Search the listing for the string "Input". Copy every line that has it.
··· Records for the exercise ···
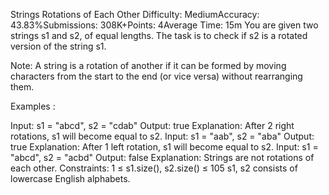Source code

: Strings Rotations of Each Other
Difficulty: MediumAccuracy: 43.83%Submissions: 308K+Points: 4Average Time: 15m
You are given two strings s1 and s2, of equal lengths. The task is to check if s2 is a rotated version of the string s1.

Note: A string is a rotation of another if it can be formed by moving characters from the start to the end (or vice versa) without rearranging them.

Examples :

Input: s1 = "abcd", s2 = "cdab"
Output: true
Explanation: After 2 right rotations, s1 will become equal to s2.
Input: s1 = "aab", s2 = "aba"
Output: true
Explanation: After 1 left rotation, s1 will become equal to s2.
Input: s1 = "abcd", s2 = "acbd"
Output: false
Explanation: Strings are not rotations of each other.
Constraints:
1 ≤ s1.size(), s2.size() ≤ 105
s1, s2 consists of lowercase English alphabets.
···
▶ _Answer to this task_
Input: s1 = "abcd", s2 = "cdab"
Input: s1 = "aab", s2 = "aba"
Input: s1 = "abcd", s2 = "acbd"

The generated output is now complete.